Hiker: Will Harlan, ultra-endurance runner and writer
Executive summary by darmansjah
This route was the original ultra that Micah True (aka Caballo Blanco) ran with the Tarahumara before moving the race to the more accessible gravel roads of Urique. The trail climbs 5,000 feet from the desert floor to the forested canyon rim, crossing gurgling arroyos and offering literally breathtaking canyon vistas. The steep, quad-crushing descent down to the Batopilas River offers equally stunning scenery. The river-carved Copper Canyon is deeper than the Grand Canyon but without a single trail sign or marker. I learned that lesson the hard way on my first hike, getting lost, drinking Giardia-infested water, and being held up by AK-47-wielding drug runners. —Will Harlan
Length: 30 miles
The Details: Yes, Copper Canyon is larger than the Grand Canyon, but it’s a bit of a misnomer—it’s a system of six major river-carved canyons in Chihuahua that include everything from pure wilderness to villages inhabited by the native Tarahumara people to a railroad running down in the middle of them.

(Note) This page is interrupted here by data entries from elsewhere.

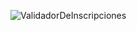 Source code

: 
![ValidadorDeInscripciones](https://github.com/pacoDan/dds-cursada/assets/27025002/2c3a7b2b-2b9b-4424-a4c9-9b67231f9fe6)
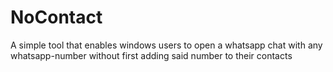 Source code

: # NoContact
A simple tool that enables windows users to open a whatsapp chat with any whatsapp-number without first adding said number to their contacts
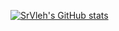 [![SrVleh's GitHub stats](https://github-readme-stats.vercel.app/api?username=SrVleh&theme=tokyonight&show_icons=true)](https://github.com/SrVleh/BookStore-front)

This typically three-day trip—unless you are running like Micah True and Will Harlan—connects the two local communities of Urique, a sleepy town almost free of tourists, and Batopilas, a former silver mining hot spot that’s about a five-hour bus ride from the larger town of Creel. In between, the trail dips into the best of what these canyons have to offer: It winds through steep sandstone walls and past massive agave plants (as well as wandering near a ghost town and the occasional wild burro). As it grunts to the top of the canyon, the trail opens up for a view that has none of the busloads of gawkers and interpretive signage of the better known canyon across the border. You do need to be careful, both of the danger of bandits and, more likely, dehydration. Water is stunningly beautiful when it comes cascading into this desert—but stock up on it when you find it.

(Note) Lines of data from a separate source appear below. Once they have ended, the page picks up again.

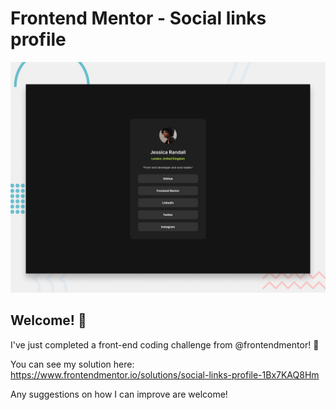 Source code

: # Frontend Mentor - Social links profile

![Design preview for the Social links profile coding challenge](./preview.jpg)

## Welcome! 👋

I've just completed a front-end coding challenge from @frontendmentor! 🎉

You can see my solution here: https://www.frontendmentor.io/solutions/social-links-profile-1Bx7KAQ8Hm

Any suggestions on how I can improve are welcome!
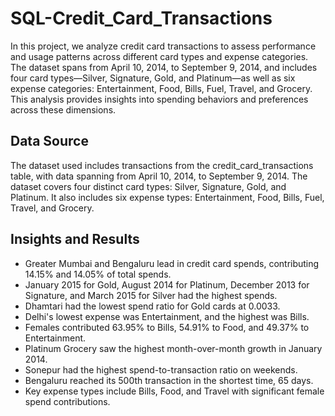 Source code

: # SQL-Credit_Card_Transactions
In this project, we analyze credit card transactions to assess performance and usage patterns across different card types and expense categories. The dataset spans from April 10, 2014, to September 9, 2014, and includes four card types—Silver, Signature, Gold, and Platinum—as well as six expense categories: Entertainment, Food, Bills, Fuel, Travel, and Grocery. This analysis provides insights into spending behaviors and preferences across these dimensions.

## Data Source 
The dataset used includes transactions from the credit_card_transactions table, with data spanning from April 10, 2014, to September 9, 2014. The dataset covers four distinct card types: Silver, Signature, Gold, and Platinum. It also includes six expense types: Entertainment, Food, Bills, Fuel, Travel, and Grocery.

## Insights and Results
- Greater Mumbai and Bengaluru lead in credit card spends, contributing 14.15% and 14.05% of total spends.
-  January 2015 for Gold, August 2014 for Platinum, December 2013 for Signature, and March 2015 for Silver had the highest spends.
-  Dhamtari had the lowest spend ratio for Gold cards at 0.0033.
-  Delhi's lowest expense was Entertainment, and the highest was Bills.
-  Females contributed 63.95% to Bills, 54.91% to Food, and 49.37% to Entertainment.
-  Platinum Grocery saw the highest month-over-month growth in January 2014.
-  Sonepur had the highest spend-to-transaction ratio on weekends.
-  Bengaluru reached its 500th transaction in the shortest time, 65 days.
-  Key expense types include Bills, Food, and Travel with significant female spend contributions.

When to Go: Late fall (October-November) or early spring (March-April), when the temperatures don’t get too hot
About Harlan: In 2009, Will Harlan (aka El Chivo, "the goat") won the legendary Ultramarathon Caballo Blanco 50-mile race in Mexico’s Copper Canyon, an experience that is documented in the forthcoming film El Chivo. No gloating champion, his victory showed both his athletic prowess and a sensitivity and connection to the people who have lived in the canyons for centuries. The editor of Blue Ridge Outdoors, Harlan lives on a sustainable farm in North Carolina. He's also five-time champion of the 40-mile Mount Mitchell Challenge and holds the record for the fastest unsupported crossing of the Appalachian Trail through Great Smoky Mountains National Park.